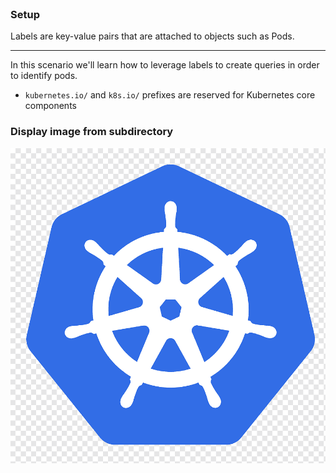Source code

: 
<br>

### Setup 

Labels are key-value pairs that are attached to objects such as Pods.
<hr>
In this scenario we'll learn how to leverage labels to create queries in order to identify pods.

* `kubernetes.io/` and `k8s.io/` prefixes are reserved for Kubernetes core components

### Display image from subdirectory

![Scan results](./assets/k8s.png)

-- Aim of the exercise --
Your copy should match the material above exactly, minus its pictures.

-- Solution to this problem --
Source code

: 
<br>

### Setup 

Labels are key-value pairs that are attached to objects such as Pods.
<hr>
In this scenario we'll learn how to leverage labels to create queries in order to identify pods.

* `kubernetes.io/` and `k8s.io/` prefixes are reserved for Kubernetes core components

### Display image from subdirectory

![Scan results](./assets/k8s.png)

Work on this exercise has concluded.